# Jaguar E-Type



## aussiemuscle308 (Dec 2, 2014)

I built the Revell kit. this built rather nicely and only issue was i got glue on the windscreen and a blinker that pinged into the void. Paint is Tamiya Racing White.
DSCF0099 by aus_mus, on Flickr
DSCF0100 by aus_mus, on Flickr
DSCF0101 by aus_mus, on Flickr
DSCF0102 by aus_mus, on Flickr

DSCF0103 by aus_mus, on Flickr
DSCF0089 by aus_mus, on Flickr
DSCF0090 by aus_mus, on Flickr


----------



## Andy Oldenburg (Feb 16, 2021)

I love those old classics! Looks great in white, nice job. Does the front tip up forward like the original or do you have to lift it off the model?

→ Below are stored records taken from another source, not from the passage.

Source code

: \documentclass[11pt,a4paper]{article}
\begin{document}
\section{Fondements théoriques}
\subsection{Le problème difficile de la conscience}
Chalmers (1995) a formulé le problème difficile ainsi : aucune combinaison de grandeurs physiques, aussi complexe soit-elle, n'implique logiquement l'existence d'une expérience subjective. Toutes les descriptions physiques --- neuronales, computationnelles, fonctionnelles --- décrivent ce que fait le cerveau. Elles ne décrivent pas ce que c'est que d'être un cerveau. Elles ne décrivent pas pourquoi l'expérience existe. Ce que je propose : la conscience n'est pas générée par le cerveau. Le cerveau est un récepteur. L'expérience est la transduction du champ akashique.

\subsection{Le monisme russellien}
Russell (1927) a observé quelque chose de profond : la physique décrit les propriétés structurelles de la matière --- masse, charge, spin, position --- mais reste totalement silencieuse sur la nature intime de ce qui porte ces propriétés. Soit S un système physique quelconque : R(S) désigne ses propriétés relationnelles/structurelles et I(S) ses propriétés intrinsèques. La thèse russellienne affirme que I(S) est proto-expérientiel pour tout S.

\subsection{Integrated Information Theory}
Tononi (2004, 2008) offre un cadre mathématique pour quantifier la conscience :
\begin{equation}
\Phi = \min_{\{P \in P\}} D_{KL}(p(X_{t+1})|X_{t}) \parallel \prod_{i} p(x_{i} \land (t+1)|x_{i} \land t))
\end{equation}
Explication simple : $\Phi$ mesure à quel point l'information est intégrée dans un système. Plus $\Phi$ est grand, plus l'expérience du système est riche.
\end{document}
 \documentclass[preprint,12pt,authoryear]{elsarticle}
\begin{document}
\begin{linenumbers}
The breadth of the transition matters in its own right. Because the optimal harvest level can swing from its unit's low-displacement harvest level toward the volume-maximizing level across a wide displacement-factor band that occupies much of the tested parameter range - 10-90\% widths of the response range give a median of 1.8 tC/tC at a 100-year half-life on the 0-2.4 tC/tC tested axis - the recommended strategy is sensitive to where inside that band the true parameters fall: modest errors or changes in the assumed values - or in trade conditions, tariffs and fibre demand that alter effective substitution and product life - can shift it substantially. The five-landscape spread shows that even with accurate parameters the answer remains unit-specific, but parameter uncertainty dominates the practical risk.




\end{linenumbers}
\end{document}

I´m asking, because I am working on a Bel Air that´s going to have the front hinged to the chassis.


----------



## aussiemuscle308 (Dec 2, 2014)

Andy Oldenburg said:


> Does the front tip up forward


It doesn't have a hinge, but could probably be made to work.


----------



## f1steph (Jan 9, 2003)

Very nice car. I'm not totally sure but if I remember correctly, Enzo Ferrari did say once that it was the best looking car ever made.........


----------



## Milton Fox Racing (May 27, 2014)

You could also fabricate a pivot point like you see in the photo below. Probably still easier to make it a lift off front end but you could also probably pivot the front end into an open position with a stop brace or let it rest on the ground (?).


----------



## Milton Fox Racing (May 27, 2014)

f1steph said:


> Very nice car. I'm not totally sure but if I remember correctly, Enzo Ferrari did say once that it was the best looking car ever made.........


He did say that but it was only 1961 at the time. And the '63 Split Window was not out yet! 🙃


----------



## f1steph (Jan 9, 2003)

Milton Fox Racing said:


> He did say that but it was only 1961 at the time. And the '63 Split Window was not out yet! 🙃


Yes indeed....... lots of nice cars were built after that...... ..


----------



## Andy Oldenburg (Feb 16, 2021)

Enzo must of had too much grappa on that day. How else could he have forgotten the Mercedes SL 300 gullwing?


----------